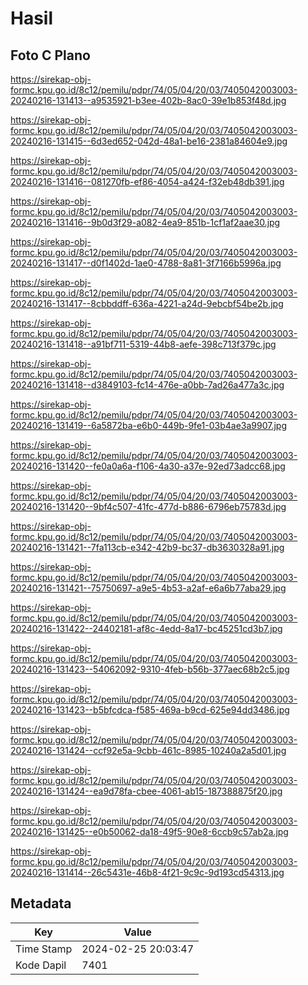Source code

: # Hasil

## Foto C Plano

https://sirekap-obj-formc.kpu.go.id/8c12/pemilu/pdpr/74/05/04/20/03/7405042003003-20240216-131413--a9535921-b3ee-402b-8ac0-39e1b853f48d.jpg

https://sirekap-obj-formc.kpu.go.id/8c12/pemilu/pdpr/74/05/04/20/03/7405042003003-20240216-131415--6d3ed652-042d-48a1-be16-2381a84604e9.jpg

https://sirekap-obj-formc.kpu.go.id/8c12/pemilu/pdpr/74/05/04/20/03/7405042003003-20240216-131416--081270fb-ef86-4054-a424-f32eb48db391.jpg

https://sirekap-obj-formc.kpu.go.id/8c12/pemilu/pdpr/74/05/04/20/03/7405042003003-20240216-131416--9b0d3f29-a082-4ea9-851b-1cf1af2aae30.jpg

https://sirekap-obj-formc.kpu.go.id/8c12/pemilu/pdpr/74/05/04/20/03/7405042003003-20240216-131417--d0f1402d-1ae0-4788-8a81-3f7166b5996a.jpg

https://sirekap-obj-formc.kpu.go.id/8c12/pemilu/pdpr/74/05/04/20/03/7405042003003-20240216-131417--8cbbddff-636a-4221-a24d-9ebcbf54be2b.jpg

https://sirekap-obj-formc.kpu.go.id/8c12/pemilu/pdpr/74/05/04/20/03/7405042003003-20240216-131418--a91bf711-5319-44b8-aefe-398c713f379c.jpg

https://sirekap-obj-formc.kpu.go.id/8c12/pemilu/pdpr/74/05/04/20/03/7405042003003-20240216-131418--d3849103-fc14-476e-a0bb-7ad26a477a3c.jpg

https://sirekap-obj-formc.kpu.go.id/8c12/pemilu/pdpr/74/05/04/20/03/7405042003003-20240216-131419--6a5872ba-e6b0-449b-9fe1-03b4ae3a9907.jpg

https://sirekap-obj-formc.kpu.go.id/8c12/pemilu/pdpr/74/05/04/20/03/7405042003003-20240216-131420--fe0a0a6a-f106-4a30-a37e-92ed73adcc68.jpg

https://sirekap-obj-formc.kpu.go.id/8c12/pemilu/pdpr/74/05/04/20/03/7405042003003-20240216-131420--9bf4c507-41fc-477d-b886-6796eb75783d.jpg

https://sirekap-obj-formc.kpu.go.id/8c12/pemilu/pdpr/74/05/04/20/03/7405042003003-20240216-131421--7fa113cb-e342-42b9-bc37-db3630328a91.jpg

https://sirekap-obj-formc.kpu.go.id/8c12/pemilu/pdpr/74/05/04/20/03/7405042003003-20240216-131421--75750697-a9e5-4b53-a2af-e6a6b77aba29.jpg

https://sirekap-obj-formc.kpu.go.id/8c12/pemilu/pdpr/74/05/04/20/03/7405042003003-20240216-131422--24402181-af8c-4edd-8a17-bc45251cd3b7.jpg

https://sirekap-obj-formc.kpu.go.id/8c12/pemilu/pdpr/74/05/04/20/03/7405042003003-20240216-131423--54062092-9310-4feb-b56b-377aec68b2c5.jpg

https://sirekap-obj-formc.kpu.go.id/8c12/pemilu/pdpr/74/05/04/20/03/7405042003003-20240216-131423--b5bfcdca-f585-469a-b9cd-625e94dd3486.jpg

https://sirekap-obj-formc.kpu.go.id/8c12/pemilu/pdpr/74/05/04/20/03/7405042003003-20240216-131424--ccf92e5a-9cbb-461c-8985-10240a2a5d01.jpg

https://sirekap-obj-formc.kpu.go.id/8c12/pemilu/pdpr/74/05/04/20/03/7405042003003-20240216-131424--ea9d78fa-cbee-4061-ab15-187388875f20.jpg

https://sirekap-obj-formc.kpu.go.id/8c12/pemilu/pdpr/74/05/04/20/03/7405042003003-20240216-131425--e0b50062-da18-49f5-90e8-6ccb9c57ab2a.jpg

https://sirekap-obj-formc.kpu.go.id/8c12/pemilu/pdpr/74/05/04/20/03/7405042003003-20240216-131414--26c5431e-46b8-4f21-9c9c-9d193cd54313.jpg


## Metadata

| Key        | Value               |
| ---------- | ------------------- |
| Time Stamp | 2024-02-25 20:03:47 |
| Kode Dapil | 7401                |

=-=-=-=-=

The entries above must be restated exactly in the answer, and the pictures left out.

Source code

: # Hasil

## Foto C Plano

https://sirekap-obj-formc.kpu.go.id/8c12/pemilu/pdpr/74/05/04/20/03/7405042003003-20240216-131413--a9535921-b3ee-402b-8ac0-39e1b853f48d.jpg

https://sirekap-obj-formc.kpu.go.id/8c12/pemilu/pdpr/74/05/04/20/03/7405042003003-20240216-131415--6d3ed652-042d-48a1-be16-2381a84604e9.jpg

https://sirekap-obj-formc.kpu.go.id/8c12/pemilu/pdpr/74/05/04/20/03/7405042003003-20240216-131416--081270fb-ef86-4054-a424-f32eb48db391.jpg

https://sirekap-obj-formc.kpu.go.id/8c12/pemilu/pdpr/74/05/04/20/03/7405042003003-20240216-131416--9b0d3f29-a082-4ea9-851b-1cf1af2aae30.jpg

https://sirekap-obj-formc.kpu.go.id/8c12/pemilu/pdpr/74/05/04/20/03/7405042003003-20240216-131417--d0f1402d-1ae0-4788-8a81-3f7166b5996a.jpg

https://sirekap-obj-formc.kpu.go.id/8c12/pemilu/pdpr/74/05/04/20/03/7405042003003-20240216-131417--8cbbddff-636a-4221-a24d-9ebcbf54be2b.jpg

https://sirekap-obj-formc.kpu.go.id/8c12/pemilu/pdpr/74/05/04/20/03/7405042003003-20240216-131418--a91bf711-5319-44b8-aefe-398c713f379c.jpg

https://sirekap-obj-formc.kpu.go.id/8c12/pemilu/pdpr/74/05/04/20/03/7405042003003-20240216-131418--d3849103-fc14-476e-a0bb-7ad26a477a3c.jpg

https://sirekap-obj-formc.kpu.go.id/8c12/pemilu/pdpr/74/05/04/20/03/7405042003003-20240216-131419--6a5872ba-e6b0-449b-9fe1-03b4ae3a9907.jpg

https://sirekap-obj-formc.kpu.go.id/8c12/pemilu/pdpr/74/05/04/20/03/7405042003003-20240216-131420--fe0a0a6a-f106-4a30-a37e-92ed73adcc68.jpg

https://sirekap-obj-formc.kpu.go.id/8c12/pemilu/pdpr/74/05/04/20/03/7405042003003-20240216-131420--9bf4c507-41fc-477d-b886-6796eb75783d.jpg

https://sirekap-obj-formc.kpu.go.id/8c12/pemilu/pdpr/74/05/04/20/03/7405042003003-20240216-131421--7fa113cb-e342-42b9-bc37-db3630328a91.jpg

https://sirekap-obj-formc.kpu.go.id/8c12/pemilu/pdpr/74/05/04/20/03/7405042003003-20240216-131421--75750697-a9e5-4b53-a2af-e6a6b77aba29.jpg

https://sirekap-obj-formc.kpu.go.id/8c12/pemilu/pdpr/74/05/04/20/03/7405042003003-20240216-131422--24402181-af8c-4edd-8a17-bc45251cd3b7.jpg

https://sirekap-obj-formc.kpu.go.id/8c12/pemilu/pdpr/74/05/04/20/03/7405042003003-20240216-131423--54062092-9310-4feb-b56b-377aec68b2c5.jpg

https://sirekap-obj-formc.kpu.go.id/8c12/pemilu/pdpr/74/05/04/20/03/7405042003003-20240216-131423--b5bfcdca-f585-469a-b9cd-625e94dd3486.jpg

https://sirekap-obj-formc.kpu.go.id/8c12/pemilu/pdpr/74/05/04/20/03/7405042003003-20240216-131424--ccf92e5a-9cbb-461c-8985-10240a2a5d01.jpg

https://sirekap-obj-formc.kpu.go.id/8c12/pemilu/pdpr/74/05/04/20/03/7405042003003-20240216-131424--ea9d78fa-cbee-4061-ab15-187388875f20.jpg

https://sirekap-obj-formc.kpu.go.id/8c12/pemilu/pdpr/74/05/04/20/03/7405042003003-20240216-131425--e0b50062-da18-49f5-90e8-6ccb9c57ab2a.jpg

https://sirekap-obj-formc.kpu.go.id/8c12/pemilu/pdpr/74/05/04/20/03/7405042003003-20240216-131414--26c5431e-46b8-4f21-9c9c-9d193cd54313.jpg


## Metadata

| Key        | Value               |
| ---------- | ------------------- |
| Time Stamp | 2024-02-25 20:03:47 |
| Kode Dapil | 7401                |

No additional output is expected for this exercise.